The Supreme Court Monday loosened campaign finance restrictions in a ruling on free speech that will give lobby groups a louder voice in television ads for next year’s presidential election.
In a 5-4 ruling, the nation’s highest tribunal found that the rights to free speech of interest groups had been unfairly curbed by a law that limited their influence in the final stretch of electioneering.
The decision overturned a legal ban promoted in 2002 by Senator John McCain that prevented an anti-abortion group from broadcasting advertisements in Wisconsin in the two months before the 2004 general election.
Writing for the majority, Chief Justice John Roberts said the ban infringed the constitution’s First Amendment right to free speech.
“When it comes to defining what speech qualifies as the functional equivalent of express advocacy subject to such a ban… we give the benefit of the doubt to speech, not censorship,” he wrote.
Under the 2002 campaign finance reform inspired by the Republican McCain and Democratic Senator Russ Feingold, interest groups including companies and trades unions were banned from airing ads that name a candidate for office.
The aim was to prevent the kind of “attack ads” that have become increasingly prevalent on the US political scene in the closing weeks of an election.
The Supreme Court ruled that such ads are allowed to name a candidate in the context of a broader discussion of the public interest group’s cause, without calling explicitly for that candidate to be elected or rejected.

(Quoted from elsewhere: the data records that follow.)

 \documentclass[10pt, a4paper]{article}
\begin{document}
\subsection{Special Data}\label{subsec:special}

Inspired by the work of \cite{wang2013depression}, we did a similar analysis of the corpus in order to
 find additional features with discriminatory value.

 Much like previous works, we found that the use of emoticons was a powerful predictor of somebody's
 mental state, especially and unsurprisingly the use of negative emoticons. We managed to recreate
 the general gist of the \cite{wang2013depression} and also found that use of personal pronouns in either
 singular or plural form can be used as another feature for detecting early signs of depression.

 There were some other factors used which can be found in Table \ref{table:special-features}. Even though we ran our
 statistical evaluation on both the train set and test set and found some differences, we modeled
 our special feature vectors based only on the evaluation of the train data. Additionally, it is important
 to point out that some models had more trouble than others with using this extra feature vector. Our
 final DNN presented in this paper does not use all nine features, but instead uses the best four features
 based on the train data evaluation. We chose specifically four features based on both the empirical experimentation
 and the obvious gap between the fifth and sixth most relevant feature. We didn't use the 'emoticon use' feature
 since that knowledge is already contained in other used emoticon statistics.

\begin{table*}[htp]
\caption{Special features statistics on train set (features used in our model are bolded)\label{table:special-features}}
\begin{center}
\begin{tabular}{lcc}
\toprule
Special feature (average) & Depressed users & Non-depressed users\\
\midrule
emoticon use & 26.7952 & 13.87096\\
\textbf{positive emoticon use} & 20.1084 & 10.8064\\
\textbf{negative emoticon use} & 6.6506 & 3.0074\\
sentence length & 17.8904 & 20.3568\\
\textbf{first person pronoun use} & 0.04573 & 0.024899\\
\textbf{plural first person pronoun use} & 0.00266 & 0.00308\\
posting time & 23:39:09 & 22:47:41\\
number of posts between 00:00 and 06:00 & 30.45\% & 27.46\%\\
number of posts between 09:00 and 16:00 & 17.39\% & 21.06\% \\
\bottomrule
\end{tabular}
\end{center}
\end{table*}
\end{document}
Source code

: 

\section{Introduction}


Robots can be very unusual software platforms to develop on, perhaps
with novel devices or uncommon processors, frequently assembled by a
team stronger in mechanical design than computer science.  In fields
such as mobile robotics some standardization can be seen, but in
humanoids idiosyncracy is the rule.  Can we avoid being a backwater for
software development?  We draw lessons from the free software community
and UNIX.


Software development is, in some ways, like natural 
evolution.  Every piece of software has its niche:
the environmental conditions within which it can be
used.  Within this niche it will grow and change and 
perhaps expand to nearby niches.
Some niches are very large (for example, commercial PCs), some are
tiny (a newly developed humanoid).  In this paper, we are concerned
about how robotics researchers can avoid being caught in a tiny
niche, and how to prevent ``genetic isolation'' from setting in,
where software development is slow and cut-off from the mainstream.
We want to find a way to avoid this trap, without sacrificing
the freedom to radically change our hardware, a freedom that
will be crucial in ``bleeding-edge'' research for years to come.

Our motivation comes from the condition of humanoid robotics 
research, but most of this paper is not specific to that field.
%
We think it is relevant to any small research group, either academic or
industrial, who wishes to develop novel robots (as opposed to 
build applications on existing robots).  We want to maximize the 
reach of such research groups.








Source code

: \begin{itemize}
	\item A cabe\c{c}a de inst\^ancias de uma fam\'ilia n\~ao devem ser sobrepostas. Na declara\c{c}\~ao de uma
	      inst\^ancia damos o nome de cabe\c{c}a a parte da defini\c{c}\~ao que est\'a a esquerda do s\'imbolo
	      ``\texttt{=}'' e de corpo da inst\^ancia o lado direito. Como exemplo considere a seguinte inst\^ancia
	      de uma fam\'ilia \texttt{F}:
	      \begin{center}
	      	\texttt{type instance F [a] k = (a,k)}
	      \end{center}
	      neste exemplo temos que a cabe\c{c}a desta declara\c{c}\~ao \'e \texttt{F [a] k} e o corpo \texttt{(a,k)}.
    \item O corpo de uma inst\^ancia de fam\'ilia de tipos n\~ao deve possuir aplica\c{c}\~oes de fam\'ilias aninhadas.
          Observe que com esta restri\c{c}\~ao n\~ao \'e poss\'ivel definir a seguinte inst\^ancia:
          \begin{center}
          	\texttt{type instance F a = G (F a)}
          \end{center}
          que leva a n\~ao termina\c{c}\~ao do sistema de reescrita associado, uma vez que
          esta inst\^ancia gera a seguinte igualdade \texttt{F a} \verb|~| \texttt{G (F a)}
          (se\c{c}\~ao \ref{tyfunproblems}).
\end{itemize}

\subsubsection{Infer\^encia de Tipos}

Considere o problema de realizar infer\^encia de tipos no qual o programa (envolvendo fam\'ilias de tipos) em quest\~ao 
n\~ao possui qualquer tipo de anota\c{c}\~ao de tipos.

The implications are likely to be felt nationally towards the end of this year as Democratic and Republican voters in states like Florida, New Hampshire and Iowa prepare to hold ballots on their choice for the White House.
Under a slightly different membership, the Supreme Court had upheld the McCain-Feingold act, including the ads portion, in a landmark ruling in 2003.
Representing the minority of four justices in Monday’s ruling, liberal judge David Souter said the 2003 decision had been “effectively and unjustifiably overruled today.”